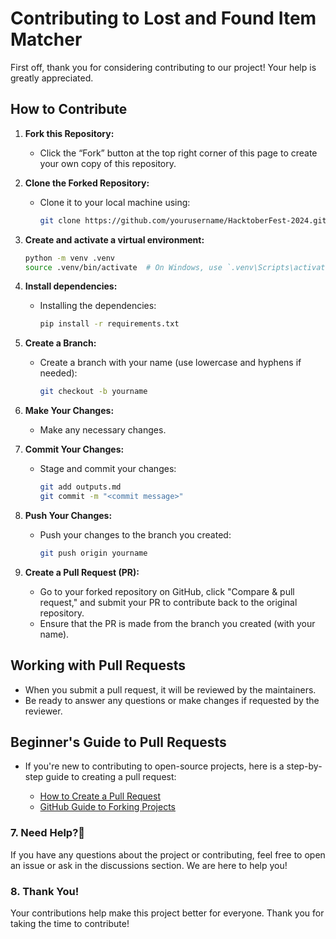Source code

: 
# Contributing to Lost and Found Item Matcher

First off, thank you for considering contributing to our project! Your help is greatly appreciated.

## How to Contribute


1. **Fork this Repository:**
   - Click the “Fork” button at the top right corner of this page to create your own copy of this repository.

2. **Clone the Forked Repository:**
   - Clone it to your local machine using:
     ```bash
     git clone https://github.com/yourusername/HacktoberFest-2024.git
     ```

3. **Create and activate a virtual environment:**

    ```bash
    python -m venv .venv
    source .venv/bin/activate  # On Windows, use `.venv\Scripts\activate`
    ```

4. **Install dependencies:**
   - Installing the dependencies:
     ```bash
     pip install -r requirements.txt
     ```

5. **Create a Branch:**
   - Create a branch with your name (use lowercase and hyphens if needed):
     ```bash
     git checkout -b yourname
     ```

6. **Make Your Changes:**
   - Make any necessary changes.

7. **Commit Your Changes:**
   - Stage and commit your changes:
     ```bash
     git add outputs.md
     git commit -m "<commit message>"
     ```

8. **Push Your Changes:**
   - Push your changes to the branch you created:
     ```bash
     git push origin yourname
     ```

9. **Create a Pull Request (PR):**
   - Go to your forked repository on GitHub, click "Compare & pull request," and submit your PR to contribute back to the original repository.
   - Ensure that the PR is made from the branch you created (with your name).

## Working with Pull Requests

- When you submit a pull request, it will be reviewed by the maintainers.
- Be ready to answer any questions or make changes if requested by the reviewer.

## Beginner's Guide to Pull Requests

- If you're new to contributing to open-source projects, here is a step-by-step guide to creating a pull request:

    - [How to Create a Pull Request](https://docs.github.com/en/pull-requests/collaborating-with-pull-requests/proposing-changes-to-your-work-with-pull-requests/creating-a-pull-request)
    - [GitHub Guide to Forking Projects](https://docs.github.com/en/pull-requests/collaborating-with-pull-requests/working-with-forks/fork-a-repo)


### 7. Need Help?🤔

If you have any questions about the project or contributing, feel free to open an issue or ask in the discussions section. We are here to help you!

### 8. Thank You!

Your contributions help make this project better for everyone. Thank you for taking the time to contribute!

■ **What the exercise asks**
Identify each line in the records above that contains the word "venv", and copy it out in full.

■ **Finished task**
    python -m venv .venv
    source .venv/bin/activate  # On Windows, use `.venv\Scripts\activate`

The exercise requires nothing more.